▸ Task directions:
For the records below, say how many lines contain the string "archivo". Give the number only.

▸ Task input:
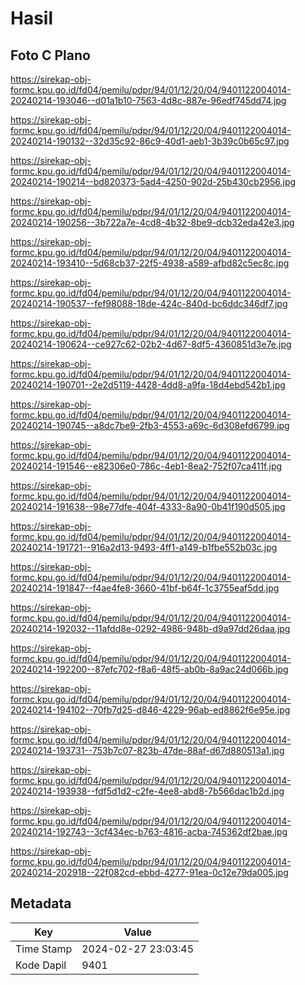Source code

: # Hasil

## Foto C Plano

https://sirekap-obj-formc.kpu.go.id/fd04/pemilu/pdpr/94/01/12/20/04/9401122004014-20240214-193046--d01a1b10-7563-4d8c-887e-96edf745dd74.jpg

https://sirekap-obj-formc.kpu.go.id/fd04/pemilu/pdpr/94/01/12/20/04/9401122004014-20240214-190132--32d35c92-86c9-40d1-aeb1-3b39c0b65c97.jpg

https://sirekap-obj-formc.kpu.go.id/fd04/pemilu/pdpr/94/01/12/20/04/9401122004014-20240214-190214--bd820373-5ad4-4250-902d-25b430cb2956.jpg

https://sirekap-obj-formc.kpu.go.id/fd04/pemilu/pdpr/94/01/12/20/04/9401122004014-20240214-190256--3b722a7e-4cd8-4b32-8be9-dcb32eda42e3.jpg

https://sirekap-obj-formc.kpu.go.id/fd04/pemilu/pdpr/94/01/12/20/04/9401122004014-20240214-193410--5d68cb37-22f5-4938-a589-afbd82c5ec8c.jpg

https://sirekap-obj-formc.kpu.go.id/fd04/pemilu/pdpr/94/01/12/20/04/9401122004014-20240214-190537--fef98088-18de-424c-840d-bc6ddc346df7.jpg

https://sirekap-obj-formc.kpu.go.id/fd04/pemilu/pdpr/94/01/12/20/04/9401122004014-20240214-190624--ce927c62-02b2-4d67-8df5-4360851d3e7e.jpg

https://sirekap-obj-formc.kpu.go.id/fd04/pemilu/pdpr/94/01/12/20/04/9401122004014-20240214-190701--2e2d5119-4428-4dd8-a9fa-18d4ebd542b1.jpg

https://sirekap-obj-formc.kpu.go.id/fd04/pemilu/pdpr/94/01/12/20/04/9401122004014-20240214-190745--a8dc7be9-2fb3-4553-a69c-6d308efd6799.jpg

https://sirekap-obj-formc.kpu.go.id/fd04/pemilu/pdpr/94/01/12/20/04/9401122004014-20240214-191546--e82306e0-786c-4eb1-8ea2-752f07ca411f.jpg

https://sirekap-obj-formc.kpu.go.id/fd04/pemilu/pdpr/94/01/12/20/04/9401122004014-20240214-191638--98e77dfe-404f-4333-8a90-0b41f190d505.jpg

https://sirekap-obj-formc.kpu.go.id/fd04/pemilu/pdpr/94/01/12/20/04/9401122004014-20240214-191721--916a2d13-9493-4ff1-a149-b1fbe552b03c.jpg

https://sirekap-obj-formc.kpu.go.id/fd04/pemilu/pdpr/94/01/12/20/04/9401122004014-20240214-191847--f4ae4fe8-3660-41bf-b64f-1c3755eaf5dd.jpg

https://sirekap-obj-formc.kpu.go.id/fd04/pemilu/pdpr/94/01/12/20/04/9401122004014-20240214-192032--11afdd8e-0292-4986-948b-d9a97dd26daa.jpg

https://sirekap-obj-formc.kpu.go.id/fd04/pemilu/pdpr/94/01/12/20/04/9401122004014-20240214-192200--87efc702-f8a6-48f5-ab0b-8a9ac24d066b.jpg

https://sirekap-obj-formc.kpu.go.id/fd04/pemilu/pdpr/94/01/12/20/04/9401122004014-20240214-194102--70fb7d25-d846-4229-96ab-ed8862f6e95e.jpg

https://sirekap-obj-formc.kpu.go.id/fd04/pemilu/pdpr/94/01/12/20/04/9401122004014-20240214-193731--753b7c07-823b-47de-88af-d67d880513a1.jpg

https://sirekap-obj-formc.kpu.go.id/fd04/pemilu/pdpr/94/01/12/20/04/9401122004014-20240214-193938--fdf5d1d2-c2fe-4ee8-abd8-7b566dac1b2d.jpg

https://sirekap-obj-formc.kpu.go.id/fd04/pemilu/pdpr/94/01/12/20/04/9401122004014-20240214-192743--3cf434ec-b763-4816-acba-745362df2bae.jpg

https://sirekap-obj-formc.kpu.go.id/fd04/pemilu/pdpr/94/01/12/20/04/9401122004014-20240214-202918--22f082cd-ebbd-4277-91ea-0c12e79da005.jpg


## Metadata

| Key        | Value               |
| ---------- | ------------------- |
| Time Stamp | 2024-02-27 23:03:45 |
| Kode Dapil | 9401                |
* * *
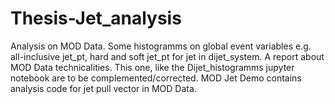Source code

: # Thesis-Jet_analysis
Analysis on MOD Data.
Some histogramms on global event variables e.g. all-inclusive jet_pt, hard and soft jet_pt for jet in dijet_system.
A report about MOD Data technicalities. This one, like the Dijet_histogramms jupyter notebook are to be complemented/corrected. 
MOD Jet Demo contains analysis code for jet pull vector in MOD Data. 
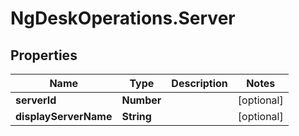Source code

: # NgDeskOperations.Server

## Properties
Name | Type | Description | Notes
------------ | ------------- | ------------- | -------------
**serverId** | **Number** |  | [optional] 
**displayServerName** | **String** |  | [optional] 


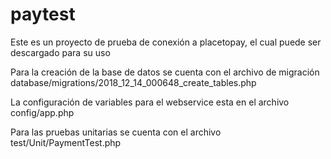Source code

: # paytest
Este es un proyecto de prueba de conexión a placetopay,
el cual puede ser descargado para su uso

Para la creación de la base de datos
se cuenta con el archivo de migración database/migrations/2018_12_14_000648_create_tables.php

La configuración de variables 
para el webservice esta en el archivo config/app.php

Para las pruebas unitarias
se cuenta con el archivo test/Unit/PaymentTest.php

▸ Result of the exercise:
3